Kabir Advani: We started in 1982. Back then, it was a snack bar and later on we converted into a full-fledged restaurant. We started from that one and later expanded in different regions of Delhi NCR. We had really never thought of a starting a restaurant as such. We opened a video game parlor in which this snack bar was attached to it. At that time, there were no other restaurants serving Chinese in Connaught Place then we decided to open a Chinese restaurant.
POSist: Can you please throw some light on industry challenges?
Kabir Advani: At present, high rentals of the property is the biggest challenge for us. Thus, we are looking for new small format stores now.
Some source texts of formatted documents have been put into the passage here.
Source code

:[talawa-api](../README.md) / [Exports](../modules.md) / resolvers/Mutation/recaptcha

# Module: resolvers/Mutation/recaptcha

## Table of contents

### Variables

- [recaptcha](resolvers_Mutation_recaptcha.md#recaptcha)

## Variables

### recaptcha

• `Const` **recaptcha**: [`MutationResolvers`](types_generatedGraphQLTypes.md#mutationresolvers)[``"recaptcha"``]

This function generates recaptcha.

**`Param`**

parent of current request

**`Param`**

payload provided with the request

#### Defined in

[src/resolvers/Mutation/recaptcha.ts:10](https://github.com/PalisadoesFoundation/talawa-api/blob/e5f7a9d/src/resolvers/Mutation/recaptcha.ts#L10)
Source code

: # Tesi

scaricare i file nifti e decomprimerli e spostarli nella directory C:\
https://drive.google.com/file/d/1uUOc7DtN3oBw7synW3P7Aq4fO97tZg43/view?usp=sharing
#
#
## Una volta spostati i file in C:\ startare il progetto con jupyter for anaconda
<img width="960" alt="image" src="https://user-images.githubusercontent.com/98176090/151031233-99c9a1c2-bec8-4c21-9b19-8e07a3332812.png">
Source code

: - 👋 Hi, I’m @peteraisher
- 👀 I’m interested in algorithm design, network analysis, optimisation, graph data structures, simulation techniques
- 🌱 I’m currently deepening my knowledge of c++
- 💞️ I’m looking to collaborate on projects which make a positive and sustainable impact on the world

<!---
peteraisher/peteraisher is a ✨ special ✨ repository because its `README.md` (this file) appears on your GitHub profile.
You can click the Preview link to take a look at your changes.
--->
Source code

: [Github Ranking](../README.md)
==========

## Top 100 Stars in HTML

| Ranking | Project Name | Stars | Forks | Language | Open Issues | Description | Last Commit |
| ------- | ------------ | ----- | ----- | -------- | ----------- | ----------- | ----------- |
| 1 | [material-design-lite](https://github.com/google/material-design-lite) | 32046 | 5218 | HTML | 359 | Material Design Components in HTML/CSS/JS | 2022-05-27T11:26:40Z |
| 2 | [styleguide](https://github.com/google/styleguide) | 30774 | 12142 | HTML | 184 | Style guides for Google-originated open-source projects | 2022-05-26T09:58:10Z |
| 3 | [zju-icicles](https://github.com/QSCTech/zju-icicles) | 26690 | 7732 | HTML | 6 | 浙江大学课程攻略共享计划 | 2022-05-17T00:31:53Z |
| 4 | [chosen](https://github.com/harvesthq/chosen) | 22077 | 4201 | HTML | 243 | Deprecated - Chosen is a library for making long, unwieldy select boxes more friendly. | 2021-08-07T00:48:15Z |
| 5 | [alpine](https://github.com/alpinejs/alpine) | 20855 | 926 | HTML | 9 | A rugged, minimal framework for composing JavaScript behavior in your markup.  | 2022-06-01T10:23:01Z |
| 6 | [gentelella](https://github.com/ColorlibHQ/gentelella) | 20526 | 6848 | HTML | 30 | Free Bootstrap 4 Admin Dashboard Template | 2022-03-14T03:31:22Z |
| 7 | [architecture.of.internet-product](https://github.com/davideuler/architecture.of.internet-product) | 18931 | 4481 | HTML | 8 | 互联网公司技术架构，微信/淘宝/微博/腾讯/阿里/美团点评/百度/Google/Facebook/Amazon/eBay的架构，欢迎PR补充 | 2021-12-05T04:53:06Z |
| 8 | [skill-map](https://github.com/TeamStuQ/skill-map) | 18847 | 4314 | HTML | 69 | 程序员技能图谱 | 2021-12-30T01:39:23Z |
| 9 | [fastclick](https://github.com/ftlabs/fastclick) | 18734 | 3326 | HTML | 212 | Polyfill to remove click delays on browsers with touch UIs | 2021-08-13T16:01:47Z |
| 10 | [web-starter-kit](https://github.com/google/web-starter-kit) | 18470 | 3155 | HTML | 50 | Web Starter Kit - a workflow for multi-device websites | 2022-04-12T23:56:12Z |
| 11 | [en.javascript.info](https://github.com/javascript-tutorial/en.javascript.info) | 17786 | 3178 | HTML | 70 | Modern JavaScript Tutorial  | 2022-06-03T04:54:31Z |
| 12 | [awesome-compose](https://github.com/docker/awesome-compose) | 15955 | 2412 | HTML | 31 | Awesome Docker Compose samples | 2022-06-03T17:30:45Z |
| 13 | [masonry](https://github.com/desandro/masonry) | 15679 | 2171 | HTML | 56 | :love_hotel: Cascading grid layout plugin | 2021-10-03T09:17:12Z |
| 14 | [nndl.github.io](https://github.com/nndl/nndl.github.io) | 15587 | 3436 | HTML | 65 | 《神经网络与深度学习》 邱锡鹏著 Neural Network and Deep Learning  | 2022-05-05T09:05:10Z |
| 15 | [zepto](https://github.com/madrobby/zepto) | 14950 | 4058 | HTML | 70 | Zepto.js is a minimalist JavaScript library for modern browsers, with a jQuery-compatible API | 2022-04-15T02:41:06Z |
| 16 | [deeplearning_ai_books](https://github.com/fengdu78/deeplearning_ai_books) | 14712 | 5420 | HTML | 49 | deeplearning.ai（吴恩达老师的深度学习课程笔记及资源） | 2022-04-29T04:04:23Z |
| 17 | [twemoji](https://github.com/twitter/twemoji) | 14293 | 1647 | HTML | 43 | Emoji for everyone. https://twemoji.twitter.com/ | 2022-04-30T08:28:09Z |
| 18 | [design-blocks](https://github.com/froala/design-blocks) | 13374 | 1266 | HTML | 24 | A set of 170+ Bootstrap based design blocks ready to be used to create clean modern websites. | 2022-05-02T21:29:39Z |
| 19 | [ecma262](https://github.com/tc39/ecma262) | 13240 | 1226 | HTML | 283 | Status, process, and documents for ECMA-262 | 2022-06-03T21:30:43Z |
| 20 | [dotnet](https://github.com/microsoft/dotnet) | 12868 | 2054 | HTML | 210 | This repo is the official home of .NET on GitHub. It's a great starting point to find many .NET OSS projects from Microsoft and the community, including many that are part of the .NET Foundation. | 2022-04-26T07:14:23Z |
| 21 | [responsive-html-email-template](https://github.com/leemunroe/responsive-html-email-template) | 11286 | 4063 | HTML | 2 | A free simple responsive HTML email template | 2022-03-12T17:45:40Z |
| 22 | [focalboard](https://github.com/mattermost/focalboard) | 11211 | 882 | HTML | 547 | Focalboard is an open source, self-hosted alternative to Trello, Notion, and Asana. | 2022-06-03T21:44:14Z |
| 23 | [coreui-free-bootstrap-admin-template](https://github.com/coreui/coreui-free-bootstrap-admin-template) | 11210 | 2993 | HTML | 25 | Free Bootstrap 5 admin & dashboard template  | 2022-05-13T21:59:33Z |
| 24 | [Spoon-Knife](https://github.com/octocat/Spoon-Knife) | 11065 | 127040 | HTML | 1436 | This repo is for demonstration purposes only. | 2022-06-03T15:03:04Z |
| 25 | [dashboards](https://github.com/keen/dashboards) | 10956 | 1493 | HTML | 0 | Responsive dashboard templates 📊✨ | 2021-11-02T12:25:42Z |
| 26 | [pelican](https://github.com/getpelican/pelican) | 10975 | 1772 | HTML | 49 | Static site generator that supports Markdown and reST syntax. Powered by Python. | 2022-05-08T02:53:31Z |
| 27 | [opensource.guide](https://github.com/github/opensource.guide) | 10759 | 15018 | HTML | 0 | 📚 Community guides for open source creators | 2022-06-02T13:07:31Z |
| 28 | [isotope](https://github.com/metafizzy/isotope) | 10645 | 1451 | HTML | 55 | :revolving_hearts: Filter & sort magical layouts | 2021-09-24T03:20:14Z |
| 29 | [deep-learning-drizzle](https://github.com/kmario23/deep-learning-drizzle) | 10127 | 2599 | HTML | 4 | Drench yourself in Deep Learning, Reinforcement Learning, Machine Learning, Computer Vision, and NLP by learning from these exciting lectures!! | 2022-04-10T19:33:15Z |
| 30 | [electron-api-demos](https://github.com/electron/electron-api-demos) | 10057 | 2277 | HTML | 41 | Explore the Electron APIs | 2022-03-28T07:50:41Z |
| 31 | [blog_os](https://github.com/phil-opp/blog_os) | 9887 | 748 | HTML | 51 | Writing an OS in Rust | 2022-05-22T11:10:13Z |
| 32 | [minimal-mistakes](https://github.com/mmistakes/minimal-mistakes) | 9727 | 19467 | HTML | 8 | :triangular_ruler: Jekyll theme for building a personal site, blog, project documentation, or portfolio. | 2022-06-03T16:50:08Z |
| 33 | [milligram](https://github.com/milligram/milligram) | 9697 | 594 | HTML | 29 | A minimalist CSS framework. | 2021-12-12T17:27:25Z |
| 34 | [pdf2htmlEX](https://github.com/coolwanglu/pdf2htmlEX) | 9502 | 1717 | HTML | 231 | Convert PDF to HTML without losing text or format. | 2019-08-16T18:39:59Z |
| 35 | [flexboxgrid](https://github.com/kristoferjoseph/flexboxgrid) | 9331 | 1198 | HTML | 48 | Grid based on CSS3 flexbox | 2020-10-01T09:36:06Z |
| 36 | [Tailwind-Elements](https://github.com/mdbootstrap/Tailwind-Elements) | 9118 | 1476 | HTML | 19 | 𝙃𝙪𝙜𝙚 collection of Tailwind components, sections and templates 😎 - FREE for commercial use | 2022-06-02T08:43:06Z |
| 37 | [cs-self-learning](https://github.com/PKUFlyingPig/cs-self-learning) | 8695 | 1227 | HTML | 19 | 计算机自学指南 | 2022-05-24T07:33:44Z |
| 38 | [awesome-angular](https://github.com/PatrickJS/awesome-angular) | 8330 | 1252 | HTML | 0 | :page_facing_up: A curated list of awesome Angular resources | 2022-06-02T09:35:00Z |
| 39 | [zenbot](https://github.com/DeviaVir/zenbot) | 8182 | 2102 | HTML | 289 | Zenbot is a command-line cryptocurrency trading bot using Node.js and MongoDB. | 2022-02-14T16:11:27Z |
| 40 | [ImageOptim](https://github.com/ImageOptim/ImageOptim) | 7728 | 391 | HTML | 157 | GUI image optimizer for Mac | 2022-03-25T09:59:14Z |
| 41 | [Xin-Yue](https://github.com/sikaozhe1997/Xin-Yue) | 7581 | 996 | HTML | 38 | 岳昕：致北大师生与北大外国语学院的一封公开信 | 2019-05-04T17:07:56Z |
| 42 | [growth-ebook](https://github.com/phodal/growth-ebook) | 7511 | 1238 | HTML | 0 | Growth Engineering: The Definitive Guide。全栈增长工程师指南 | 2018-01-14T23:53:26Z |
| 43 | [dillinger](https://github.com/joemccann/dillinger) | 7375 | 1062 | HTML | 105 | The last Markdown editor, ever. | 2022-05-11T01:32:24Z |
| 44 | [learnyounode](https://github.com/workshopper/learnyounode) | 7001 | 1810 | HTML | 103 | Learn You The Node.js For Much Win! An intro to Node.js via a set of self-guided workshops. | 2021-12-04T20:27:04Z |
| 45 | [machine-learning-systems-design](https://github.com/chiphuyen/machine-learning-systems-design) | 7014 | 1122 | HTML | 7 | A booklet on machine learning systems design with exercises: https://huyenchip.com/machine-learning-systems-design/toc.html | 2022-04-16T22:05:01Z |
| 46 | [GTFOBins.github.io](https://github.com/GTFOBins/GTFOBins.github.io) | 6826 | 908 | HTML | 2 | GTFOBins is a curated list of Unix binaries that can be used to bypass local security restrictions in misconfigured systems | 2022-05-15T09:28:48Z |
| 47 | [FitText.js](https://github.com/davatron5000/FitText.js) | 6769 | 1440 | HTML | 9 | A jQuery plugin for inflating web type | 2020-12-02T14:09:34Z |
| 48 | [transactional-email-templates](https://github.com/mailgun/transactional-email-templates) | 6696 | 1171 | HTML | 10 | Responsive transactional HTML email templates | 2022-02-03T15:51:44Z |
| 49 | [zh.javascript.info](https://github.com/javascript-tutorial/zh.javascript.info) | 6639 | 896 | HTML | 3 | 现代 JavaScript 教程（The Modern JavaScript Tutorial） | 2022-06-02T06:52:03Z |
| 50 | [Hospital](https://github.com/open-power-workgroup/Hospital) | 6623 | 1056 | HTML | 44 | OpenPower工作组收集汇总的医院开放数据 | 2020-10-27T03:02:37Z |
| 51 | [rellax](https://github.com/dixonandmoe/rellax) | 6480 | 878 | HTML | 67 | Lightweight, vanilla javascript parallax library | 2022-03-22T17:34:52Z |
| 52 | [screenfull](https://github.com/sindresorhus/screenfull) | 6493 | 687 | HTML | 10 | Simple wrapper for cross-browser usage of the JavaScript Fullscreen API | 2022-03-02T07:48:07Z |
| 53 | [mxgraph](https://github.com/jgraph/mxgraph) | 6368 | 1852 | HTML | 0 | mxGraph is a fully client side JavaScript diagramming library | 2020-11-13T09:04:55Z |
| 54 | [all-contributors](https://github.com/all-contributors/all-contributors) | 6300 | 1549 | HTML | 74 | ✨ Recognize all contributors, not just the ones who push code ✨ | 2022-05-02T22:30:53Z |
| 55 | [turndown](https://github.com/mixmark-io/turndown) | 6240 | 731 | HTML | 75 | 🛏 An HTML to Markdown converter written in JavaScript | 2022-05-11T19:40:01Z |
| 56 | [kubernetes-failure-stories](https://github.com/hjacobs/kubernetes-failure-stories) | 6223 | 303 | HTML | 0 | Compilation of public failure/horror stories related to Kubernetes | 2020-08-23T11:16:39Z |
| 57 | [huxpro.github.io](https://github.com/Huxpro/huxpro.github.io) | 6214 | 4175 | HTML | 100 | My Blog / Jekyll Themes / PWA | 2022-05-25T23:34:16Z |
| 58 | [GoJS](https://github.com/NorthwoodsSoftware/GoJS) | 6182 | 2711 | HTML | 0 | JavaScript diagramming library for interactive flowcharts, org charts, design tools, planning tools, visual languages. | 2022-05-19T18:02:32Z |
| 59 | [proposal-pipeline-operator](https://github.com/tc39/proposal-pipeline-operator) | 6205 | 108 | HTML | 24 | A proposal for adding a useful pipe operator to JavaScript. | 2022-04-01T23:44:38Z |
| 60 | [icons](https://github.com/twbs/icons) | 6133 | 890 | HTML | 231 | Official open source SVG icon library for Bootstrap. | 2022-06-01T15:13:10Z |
Also, we are keeping pace with market and real estates, and trying to get in early in the new developing markets. For example, we are opening a restaurant in Sector 104 Noida which is not fully developed but has a lot of scope in the future. So, the idea is to get in early to get better rentals. Lastly, we are taking the route of franchise model with people who own the property; that also helps us.
POSist: Why hasn’t Bercos opened outlets in a mall till now?
Kabir Advani: We’ve had a very bad experience in malls. We prefer to have standalone restaurants because the mall’s popularity decides the business of the restaurant. The restaurant business is completely dependent upon the mall footfall. When it rises the business grows but it can fall if a new mall is opened. Also, if the mall is sold, then we face a lot of challenges. The maintenance charges are very high, and at some places, maintenance is not up to the standard. Also, rentals are high compared to the standalone restaurant. However, the food court in the mall does well.
POSist: Please throw some light on menu designing and creation. What are the key things one should keep in mind?
Kabir Advani: While creating a menu, one should keep in mind that the menu should have dishes and items which the customers have grown up eating. At the same time, keep on introducing new dishes and items from time to time. Earlier, we did a noodle festival, now we are doing Schezwan festival. These food festivals help in gaining customer attention. Customers always look for new things to eat, so you should give them a reason to come back again and again.
POSist: How do you manage quality issues in franchise model?
Kabir Advani: We spend a lot of time and energy in training to keep up the quality standards while franchising. We have dedicated team which conducts training sessions on a continuous basis. Also, we have certain standards which are supposed to be met. We also have an audit team, and along with their feedback, we take collective measures accordingly. This is done on regular basis. We have kitchen training session once a week, and captain training session twice a week. Furthermore, our menu and recipes are standard across all restaurants. Initially, we faced some supply chain issues but now we have standardized vendors for all our stores and even cold chain supply is improving now. Supply chain becomes an issue only when you expand in different cities.
POSist: How do you see the growth of specialty restaurant in coming future?
Kabir Advani: I think there is tremendous growth in specialty restaurants segment. Our business is growing and our deliveries have been growing in the recent time. There is immense potential in the food delivery segment. To focus on delivery we are opening up small format restaurants which will have 20-30 seating capacity.